33.      On the other hand the fact that the bank, which was the other party to the cash transaction, had, or could have had, access to information about its customer’s activities is nothing in point. That information may be as important for the bank in relying on exemption (d) as for the customer. It has to be borne in mind that the offence is committed by both the person who makes the cash payment and the person who accepts. There is no exemption for banks as such in their dealings with their customers. Indeed the shared responsibility of the bank and its customer for ensuring that a cash transaction is covered by the exemption appears to be an important aspect of the statutory scheme. 
34.      In support of his second qualification, Mr Trilochun pointed to a number of statutes in which it was expressly provided that the burden of proof in respect of particular matters lay on the defendant.

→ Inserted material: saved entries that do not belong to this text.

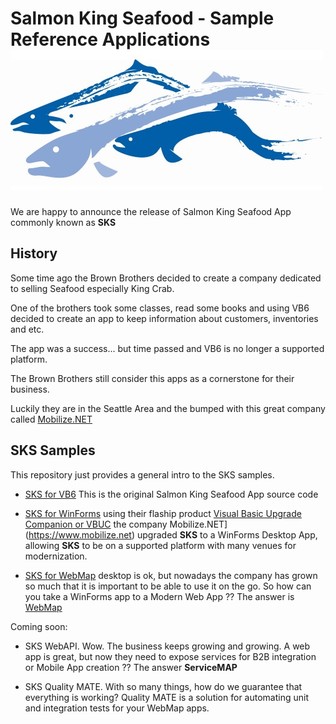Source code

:# Salmon King Seafood - Sample Reference Applications  ![logo](https://raw.githubusercontent.com/MobilizeNet/SKS/master/logosks.jpg)


We are happy to announce the release of Salmon King Seafood App commonly known as **SKS** 

## History


Some time ago the Brown Brothers decided to create a company dedicated to selling Seafood especially King Crab.

One of the brothers took some classes, read some books and using VB6 decided to create an app to keep information about customers, inventories and etc.

The app was a success... but time passed and VB6 is no longer a supported platform.

The Brown Brothers still consider this apps as a cornerstone for their business.

Luckily they are in the Seattle Area and the bumped with this great company called [Mobilize.NET](https://www.mobilize.net)

## SKS Samples

This repository just provides a general intro to the SKS samples.

- [SKS for VB6](https://github.com/MobilizeNet/SKSVB6) This is the original Salmon King Seafood App source code

- [SKS for WinForms](https://github.com/MobilizeNet/SKSWinForms) using their flaship product [Visual Basic Upgrade Companion or VBUC](https://www.mobilize.net/visual-basic-upgrade-companion) the company Mobilize.NET](https://www.mobilize.net) upgraded **SKS** to a WinForms Desktop App, allowing **SKS** to be on a supported platform with many venues for modernization.

- [SKS for WebMap](https://github.com/MobilizeNet/SKSWebMap) desktop is ok, but nowadays the company has grown so much that it is important to be able to use it on the go. So how can you take a WinForms app to a Modern Web App ?? The answer is [WebMap](https://www.mobilize.net/webmap)

Coming soon:

- SKS WebAPI. Wow. The business keeps growing and growing. A web app is great, but now they need to expose services for B2B integration or Mobile App creation ?? The answer **ServiceMAP**

- SKS Quality MATE. With so many things, how do we guarantee that everything is working? Quality MATE is a solution for automating unit and integration tests for your WebMap apps.









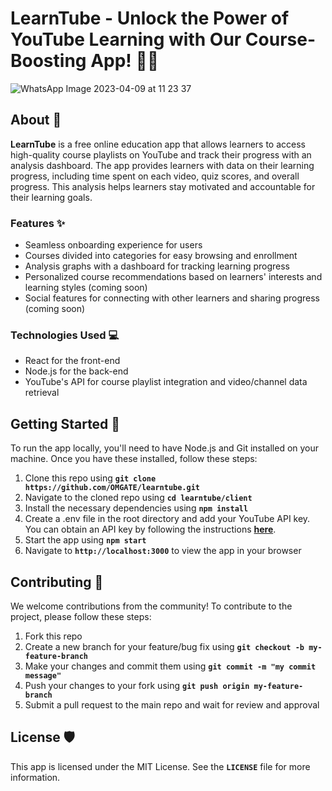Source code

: # **LearnTube - Unlock the Power of YouTube Learning with Our Course-Boosting App! 👩‍🎓**
![WhatsApp Image 2023-04-09 at 11 23 37](https://user-images.githubusercontent.com/41827102/230762848-37cad02f-73ee-47c7-8861-90d5c6141020.jpg)

## **About 🚀**

**LearnTube** is a free online education app that allows learners to access high-quality course playlists on YouTube and track their progress with an analysis dashboard. The app provides learners with data on their learning progress, including time spent on each video, quiz scores, and overall progress. This analysis helps learners stay motivated and accountable for their learning goals.

### **Features ✨**

- Seamless onboarding experience for users
- Courses divided into categories for easy browsing and enrollment
- Analysis graphs with a dashboard for tracking learning progress
- Personalized course recommendations based on learners' interests and learning styles (coming soon)
- Social features for connecting with other learners and sharing progress (coming soon)

### **Technologies Used 💻**

- React for the front-end
- Node.js for the back-end
- YouTube's API for course playlist integration and video/channel data retrieval

## **Getting Started 👋**

To run the app locally, you'll need to have Node.js and Git installed on your machine. Once you have these installed, follow these steps:

1. Clone this repo using **`git clone https://github.com/OMGATE/learntube.git`**
2. Navigate to the cloned repo using **`cd learntube/client`**
3. Install the necessary dependencies using **`npm install`**
4. Create a .env file in the root directory and add your YouTube API key. You can obtain an API key by following the instructions **[here](https://developers.google.com/youtube/registering_an_application)**.
5. Start the app using **`npm start`**
6. Navigate to **`http://localhost:3000`** to view the app in your browser

## **Contributing 🤝**

We welcome contributions from the community! To contribute to the project, please follow these steps:

1. Fork this repo
2. Create a new branch for your feature/bug fix using **`git checkout -b my-feature-branch`**
3. Make your changes and commit them using **`git commit -m "my commit message"`**
4. Push your changes to your fork using **`git push origin my-feature-branch`**
5. Submit a pull request to the main repo and wait for review and approval

## **License 🛡**

This app is licensed under the MIT License. See the **`LICENSE`** file for more information.
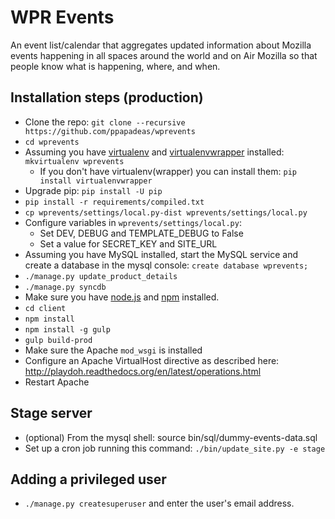 WPR Events
==========

An event list/calendar that aggregates updated information about Mozilla events happening in all spaces around the world and on Air Mozilla so that people know what is happening, where, and when.


Installation steps (production)
-------------------------------

* Clone the repo: `git clone --recursive https://github.com/ppapadeas/wprevents`
* `cd wprevents`
* Assuming you have [virtualenv](http://www.virtualenv.org/en/latest/) and [virtualenvwrapper](http://virtualenvwrapper.readthedocs.org/en/latest/) installed: `mkvirtualenv wprevents`
  * If you don't have virtualenv(wrapper) you can install them: `pip install virtualenvwrapper`
* Upgrade pip: `pip install -U pip`
* `pip install -r requirements/compiled.txt`
* `cp wprevents/settings/local.py-dist wprevents/settings/local.py`
* Configure variables in `wprevents/settings/local.py`:
  - Set DEV, DEBUG and TEMPLATE_DEBUG to False
  - Set a value for SECRET_KEY and SITE_URL
* Assuming you have MySQL installed, start the MySQL service and create a database in the mysql console: `create database wprevents;`
* `./manage.py update_product_details`
* `./manage.py syncdb`
* Make sure you have [node.js](http://nodejs.org/) and [npm](https://www.npmjs.org/) installed.
* `cd client`
* `npm install`
* `npm install -g gulp`
* `gulp build-prod`
* Make sure the Apache `mod_wsgi` is installed
* Configure an Apache VirtualHost directive as described here: http://playdoh.readthedocs.org/en/latest/operations.html
* Restart Apache

Stage server
------------
* (optional) From the mysql shell: source bin/sql/dummy-events-data.sql
* Set up a cron job running this command: `./bin/update_site.py -e stage`

Adding a privileged user
------------------------
* `./manage.py createsuperuser` and enter the user's email address.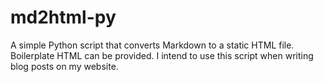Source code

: # md2html-py
A simple Python script that converts Markdown to a static HTML file. Boilerplate HTML can be provided. I intend to use this script when writing blog posts on my website.
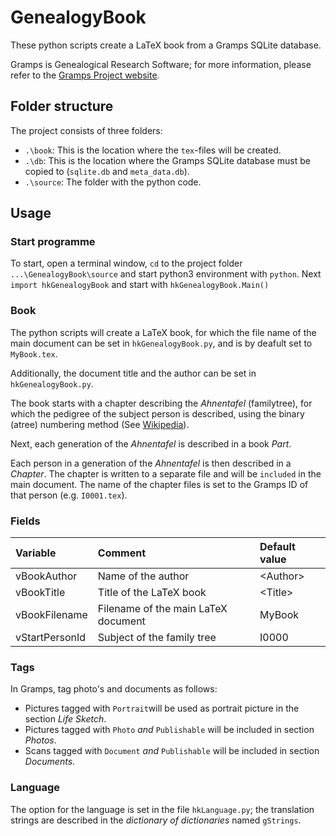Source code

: # GenealogyBook
These python scripts create a LaTeX book from a Gramps SQLite database.

Gramps is Genealogical Research Software; for more information, please refer to the [Gramps Project website](https://gramps-project.org/).

## Folder structure
The project consists of three folders:

* `.\book`: This is the location where the `tex`-files will be created.
* `.\db`: This is the location where the Gramps SQLite database must be copied to (`sqlite.db` and `meta_data.db`).
* `.\source`: The folder with the python code.

## Usage
### Start programme
To start, open a terminal window, `cd` to the project folder `...\GenealogyBook\source` and start python3 environment with `python`.
Next `import hkGenealogyBook` and start with `hkGenealogyBook.Main()`

### Book
The python scripts will create a LaTeX book, for which the file name of the main document can be set in `hkGenealogyBook.py`, and is by deafult set to `MyBook.tex`.

Additionally, the document title and the author can be set in `hkGenealogyBook.py`.

The book starts with a chapter describing the *Ahnentafel* (familytree), for which the pedigree of the subject person is described, using the binary (atree) numbering method (See [Wikipedia](https://en.wikipedia.org/wiki/Genealogical_numbering_systems)).

Next, each generation of the *Ahnentafel* is described in a book *Part*.

Each person in a generation of the *Ahnentafel* is then described in a *Chapter*. The chapter is written to a separate file and will be `included` in the main document. The name of the chapter files is set to the Gramps ID of that person (e.g. `I0001.tex`).

### Fields
| Variable | Comment | Default value |
| :-- | :-- | :-- |
| vBookAuthor | Name of the author | \<Author\> |
| vBookTitle | Title of the LaTeX book | \<Title\> |
| vBookFilename | Filename of the main LaTeX document | MyBook |
| vStartPersonId | Subject of the family tree | I0000 |

### Tags
In Gramps, tag photo's and documents as follows:

* Pictures tagged with `Portrait`will be used as portrait picture in the section *Life Sketch*.
* Pictures tagged with `Photo` *and* `Publishable` will be included in section *Photos*.
* Scans tagged with `Document` *and* `Publishable`  will be included in section *Documents*.

### Language
The option for the language is set in the file `hkLanguage.py`; the translation strings are described in the *dictionary of dictionaries* named `gStrings`.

In the leading case of Moorbannoo, for example, the relevant statute (Electricity Ordinance s 32) imposed criminal liability on any person who “without lawful authority or excuse, the proof whereof shall lie on him… abstracts, consumes or uses energy…” (emphasis added). Mr Trilochun went as far as to submit that similar wording could be found in the statutes in issue in all the cases in which section 10(11)(a) had been applied by the Supreme Court. 
35.      It is unfortunate that the last point appears to have been made for the first time in his oral submissions to the Board. It was not therefore addressed by the Supreme Court, which would have been better equipped than the Board to put it to a general test. However, the point does not appear as part of the reasoning of that court in any of the judgments to which the Board has been referred. It appears to be falsified by at least one of them. In Fakira (above), the alleged offence (under section 258(1) of the
Criminal Code) was that of sequestration “without any order from the constituted authorities”. The section contained no specific reference to a burden of proof placed on the defendant. However, the Supreme Court held, relying on section 10(11)(a) and Moorbannoo, that it was not necessary for the prosecution to prove absence of such an order. 
36.      In agreement with the Supreme Court in the cases to which reference has been made, the Board reads section 10(11)(a) as intended to give constitutional effect to the common law principle enunciated in cases such as R v Edwards. It applies whenever the relevant law (“the law in question”), interpreted in the light of that principle, has the effect of placing the burden of proof on the defendant. If that effect is clear from the form of the provision in issue, it does not need to be spelt out in express terms. In the present case, the structure and content of the statutory offence and of the specific exemptions are in the Board’s view clearly designed to bring into play the Edwards principle. The Supreme Court was right to hold that, in accordance with section 10(11)(a), it was for the defendant to show that the transaction was within one of the exempt categories.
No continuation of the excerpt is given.